* Brief *
Your response should reproduce every line of the entries that contains the word "transportation".

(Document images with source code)
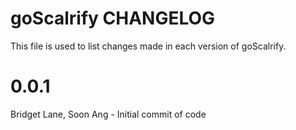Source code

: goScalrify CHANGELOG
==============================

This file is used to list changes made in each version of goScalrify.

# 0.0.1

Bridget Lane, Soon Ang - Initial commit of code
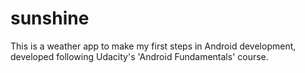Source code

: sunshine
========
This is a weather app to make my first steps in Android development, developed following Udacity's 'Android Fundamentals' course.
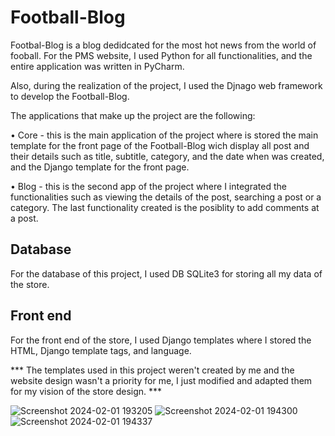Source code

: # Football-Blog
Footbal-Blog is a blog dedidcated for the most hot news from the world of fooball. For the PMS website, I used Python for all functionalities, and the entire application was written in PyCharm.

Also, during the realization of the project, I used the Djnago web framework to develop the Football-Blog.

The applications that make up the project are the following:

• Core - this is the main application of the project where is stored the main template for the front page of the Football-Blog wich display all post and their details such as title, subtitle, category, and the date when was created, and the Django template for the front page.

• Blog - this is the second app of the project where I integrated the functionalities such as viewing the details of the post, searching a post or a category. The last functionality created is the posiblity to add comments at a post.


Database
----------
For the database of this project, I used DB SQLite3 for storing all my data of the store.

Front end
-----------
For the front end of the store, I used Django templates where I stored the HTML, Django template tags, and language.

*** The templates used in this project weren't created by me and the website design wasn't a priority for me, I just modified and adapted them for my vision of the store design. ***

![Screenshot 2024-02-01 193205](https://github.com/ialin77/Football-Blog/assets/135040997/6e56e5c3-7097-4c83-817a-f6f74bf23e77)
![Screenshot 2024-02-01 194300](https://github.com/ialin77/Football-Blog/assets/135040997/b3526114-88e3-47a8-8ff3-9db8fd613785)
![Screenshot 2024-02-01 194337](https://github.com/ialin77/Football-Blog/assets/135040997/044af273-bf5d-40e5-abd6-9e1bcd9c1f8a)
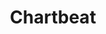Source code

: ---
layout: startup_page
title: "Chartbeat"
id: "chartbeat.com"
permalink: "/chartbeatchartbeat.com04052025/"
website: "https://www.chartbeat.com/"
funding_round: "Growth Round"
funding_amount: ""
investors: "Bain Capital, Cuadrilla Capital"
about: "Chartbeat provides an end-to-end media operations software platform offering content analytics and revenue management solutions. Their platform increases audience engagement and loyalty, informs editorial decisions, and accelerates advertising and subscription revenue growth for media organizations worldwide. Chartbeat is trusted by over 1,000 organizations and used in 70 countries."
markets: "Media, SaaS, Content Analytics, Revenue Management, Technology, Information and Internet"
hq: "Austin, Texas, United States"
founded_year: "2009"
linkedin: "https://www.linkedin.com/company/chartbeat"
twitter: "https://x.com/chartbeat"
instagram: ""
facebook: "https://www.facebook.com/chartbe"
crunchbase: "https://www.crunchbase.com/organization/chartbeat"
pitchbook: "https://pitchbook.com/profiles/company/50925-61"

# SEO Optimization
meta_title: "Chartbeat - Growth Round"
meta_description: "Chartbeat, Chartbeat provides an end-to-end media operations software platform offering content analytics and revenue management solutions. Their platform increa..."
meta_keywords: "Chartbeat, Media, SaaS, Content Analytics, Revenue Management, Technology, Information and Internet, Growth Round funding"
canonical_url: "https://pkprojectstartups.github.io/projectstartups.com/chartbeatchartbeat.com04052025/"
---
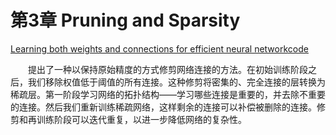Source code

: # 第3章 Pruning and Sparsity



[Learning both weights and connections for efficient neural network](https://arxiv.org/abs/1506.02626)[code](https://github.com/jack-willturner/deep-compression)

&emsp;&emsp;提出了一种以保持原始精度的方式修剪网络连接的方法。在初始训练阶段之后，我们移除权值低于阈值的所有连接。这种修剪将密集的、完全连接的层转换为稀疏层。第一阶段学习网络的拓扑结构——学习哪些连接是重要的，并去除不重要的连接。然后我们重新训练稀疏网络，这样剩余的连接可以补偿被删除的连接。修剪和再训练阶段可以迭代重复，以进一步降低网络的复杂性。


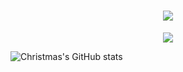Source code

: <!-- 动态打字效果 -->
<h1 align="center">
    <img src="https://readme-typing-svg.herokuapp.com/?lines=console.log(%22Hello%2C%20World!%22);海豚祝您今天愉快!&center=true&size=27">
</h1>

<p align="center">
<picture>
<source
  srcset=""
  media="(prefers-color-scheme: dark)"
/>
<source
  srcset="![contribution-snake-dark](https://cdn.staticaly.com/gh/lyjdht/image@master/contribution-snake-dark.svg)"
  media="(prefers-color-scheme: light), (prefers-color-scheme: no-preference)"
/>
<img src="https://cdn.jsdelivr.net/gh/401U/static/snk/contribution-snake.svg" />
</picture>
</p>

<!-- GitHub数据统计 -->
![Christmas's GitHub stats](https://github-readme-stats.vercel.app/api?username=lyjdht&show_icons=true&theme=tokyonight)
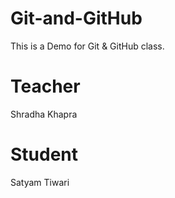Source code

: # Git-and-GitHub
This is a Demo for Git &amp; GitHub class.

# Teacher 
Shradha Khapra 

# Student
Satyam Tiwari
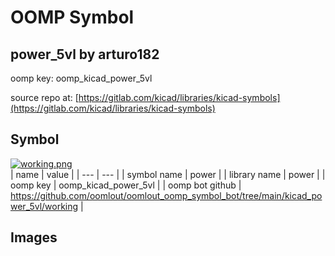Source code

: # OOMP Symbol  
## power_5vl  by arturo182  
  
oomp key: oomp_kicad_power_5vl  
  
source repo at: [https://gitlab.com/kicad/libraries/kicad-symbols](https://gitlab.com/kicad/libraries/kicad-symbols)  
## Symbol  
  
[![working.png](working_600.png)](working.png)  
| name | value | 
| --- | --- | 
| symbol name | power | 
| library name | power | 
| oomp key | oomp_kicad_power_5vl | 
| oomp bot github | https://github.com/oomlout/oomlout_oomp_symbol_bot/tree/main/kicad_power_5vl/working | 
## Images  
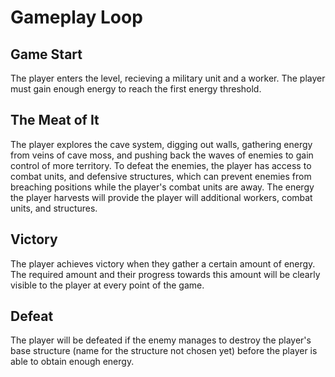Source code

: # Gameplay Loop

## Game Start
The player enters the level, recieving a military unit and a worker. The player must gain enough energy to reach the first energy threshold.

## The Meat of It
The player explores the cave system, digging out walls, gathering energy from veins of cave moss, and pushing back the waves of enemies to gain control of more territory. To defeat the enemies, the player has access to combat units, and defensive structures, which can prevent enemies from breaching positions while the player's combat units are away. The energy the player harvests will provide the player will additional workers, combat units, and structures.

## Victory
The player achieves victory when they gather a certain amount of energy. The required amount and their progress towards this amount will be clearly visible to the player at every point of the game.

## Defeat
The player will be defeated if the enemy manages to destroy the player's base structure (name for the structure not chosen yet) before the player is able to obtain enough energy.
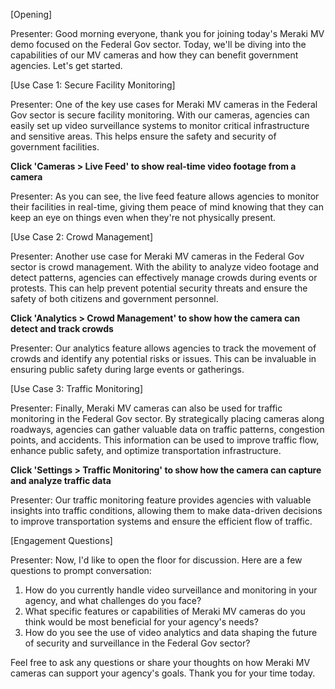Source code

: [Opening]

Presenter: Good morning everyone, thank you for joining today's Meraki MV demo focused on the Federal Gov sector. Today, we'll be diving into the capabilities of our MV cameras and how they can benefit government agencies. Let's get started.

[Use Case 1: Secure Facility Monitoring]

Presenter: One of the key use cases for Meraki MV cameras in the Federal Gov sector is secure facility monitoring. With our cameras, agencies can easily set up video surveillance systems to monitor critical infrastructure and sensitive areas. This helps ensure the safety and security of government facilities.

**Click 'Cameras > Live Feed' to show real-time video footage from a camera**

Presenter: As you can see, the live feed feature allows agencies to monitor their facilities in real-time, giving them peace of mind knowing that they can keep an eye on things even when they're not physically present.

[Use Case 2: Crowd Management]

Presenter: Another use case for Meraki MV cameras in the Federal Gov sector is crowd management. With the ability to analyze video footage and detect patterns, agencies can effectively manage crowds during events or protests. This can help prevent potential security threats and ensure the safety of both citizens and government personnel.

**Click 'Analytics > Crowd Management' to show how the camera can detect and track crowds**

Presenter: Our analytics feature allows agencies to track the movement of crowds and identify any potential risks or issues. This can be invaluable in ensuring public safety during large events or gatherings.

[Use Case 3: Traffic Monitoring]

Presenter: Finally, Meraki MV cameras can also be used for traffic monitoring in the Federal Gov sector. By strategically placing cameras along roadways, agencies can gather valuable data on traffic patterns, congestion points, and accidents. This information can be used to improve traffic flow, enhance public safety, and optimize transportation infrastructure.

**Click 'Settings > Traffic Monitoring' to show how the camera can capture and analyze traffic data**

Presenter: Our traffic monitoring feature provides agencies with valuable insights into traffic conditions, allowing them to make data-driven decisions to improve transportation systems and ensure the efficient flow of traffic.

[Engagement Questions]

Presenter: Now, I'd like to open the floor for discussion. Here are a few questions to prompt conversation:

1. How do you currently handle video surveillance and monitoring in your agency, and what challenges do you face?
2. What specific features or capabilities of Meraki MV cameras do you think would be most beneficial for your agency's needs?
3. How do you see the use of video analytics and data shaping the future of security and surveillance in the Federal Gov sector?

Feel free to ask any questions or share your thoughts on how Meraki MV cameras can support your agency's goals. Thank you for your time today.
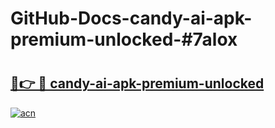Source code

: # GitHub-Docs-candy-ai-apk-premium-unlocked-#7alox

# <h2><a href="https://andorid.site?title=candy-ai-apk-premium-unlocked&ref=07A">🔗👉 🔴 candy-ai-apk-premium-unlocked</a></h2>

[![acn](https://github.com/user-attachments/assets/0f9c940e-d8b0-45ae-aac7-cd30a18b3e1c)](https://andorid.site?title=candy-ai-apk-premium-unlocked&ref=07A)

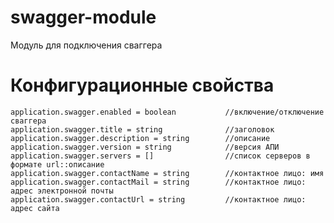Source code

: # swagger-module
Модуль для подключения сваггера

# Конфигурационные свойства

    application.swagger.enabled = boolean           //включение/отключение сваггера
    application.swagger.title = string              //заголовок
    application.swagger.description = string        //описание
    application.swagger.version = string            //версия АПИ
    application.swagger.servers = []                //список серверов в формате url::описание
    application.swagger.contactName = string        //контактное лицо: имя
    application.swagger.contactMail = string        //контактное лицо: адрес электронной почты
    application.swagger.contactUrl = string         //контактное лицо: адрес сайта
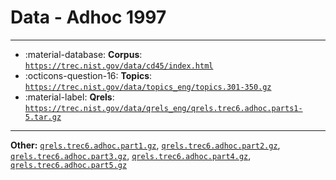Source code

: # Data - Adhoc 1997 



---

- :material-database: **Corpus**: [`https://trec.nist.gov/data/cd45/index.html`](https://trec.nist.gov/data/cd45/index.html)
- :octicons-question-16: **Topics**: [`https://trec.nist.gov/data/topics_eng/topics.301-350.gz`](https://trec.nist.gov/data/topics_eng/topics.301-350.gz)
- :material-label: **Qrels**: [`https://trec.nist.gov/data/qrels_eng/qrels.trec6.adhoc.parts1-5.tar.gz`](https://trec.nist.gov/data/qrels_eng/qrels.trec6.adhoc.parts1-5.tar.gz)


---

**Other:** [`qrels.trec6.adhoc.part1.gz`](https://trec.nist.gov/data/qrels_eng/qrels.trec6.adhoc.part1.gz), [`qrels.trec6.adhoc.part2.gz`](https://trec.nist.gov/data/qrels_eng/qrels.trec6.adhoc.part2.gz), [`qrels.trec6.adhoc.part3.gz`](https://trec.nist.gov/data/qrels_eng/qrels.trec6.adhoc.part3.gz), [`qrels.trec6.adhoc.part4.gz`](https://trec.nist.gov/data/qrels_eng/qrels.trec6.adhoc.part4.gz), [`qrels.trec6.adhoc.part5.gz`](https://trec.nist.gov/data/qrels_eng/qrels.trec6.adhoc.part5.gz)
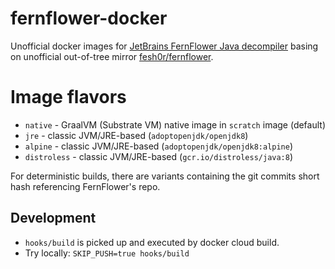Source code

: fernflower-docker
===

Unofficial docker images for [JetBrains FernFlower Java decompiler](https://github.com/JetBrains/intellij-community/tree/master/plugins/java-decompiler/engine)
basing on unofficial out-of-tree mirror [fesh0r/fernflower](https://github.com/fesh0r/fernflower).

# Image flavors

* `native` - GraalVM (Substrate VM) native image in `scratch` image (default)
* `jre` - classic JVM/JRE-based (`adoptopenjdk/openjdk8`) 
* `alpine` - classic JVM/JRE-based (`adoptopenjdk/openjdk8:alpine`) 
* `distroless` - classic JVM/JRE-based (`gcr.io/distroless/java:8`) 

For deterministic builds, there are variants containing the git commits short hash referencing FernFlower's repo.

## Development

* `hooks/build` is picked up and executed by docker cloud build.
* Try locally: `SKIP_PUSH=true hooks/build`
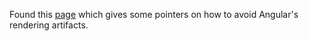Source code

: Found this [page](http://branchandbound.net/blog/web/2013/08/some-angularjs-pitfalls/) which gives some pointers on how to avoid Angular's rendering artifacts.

* Solution *
Presenter: Finally, Meraki MV cameras can also be used for traffic monitoring in the Federal Gov sector. By strategically placing cameras along roadways, agencies can gather valuable data on traffic patterns, congestion points, and accidents. This information can be used to improve traffic flow, enhance public safety, and optimize transportation infrastructure.
Presenter: Our traffic monitoring feature provides agencies with valuable insights into traffic conditions, allowing them to make data-driven decisions to improve transportation systems and ensure the efficient flow of traffic.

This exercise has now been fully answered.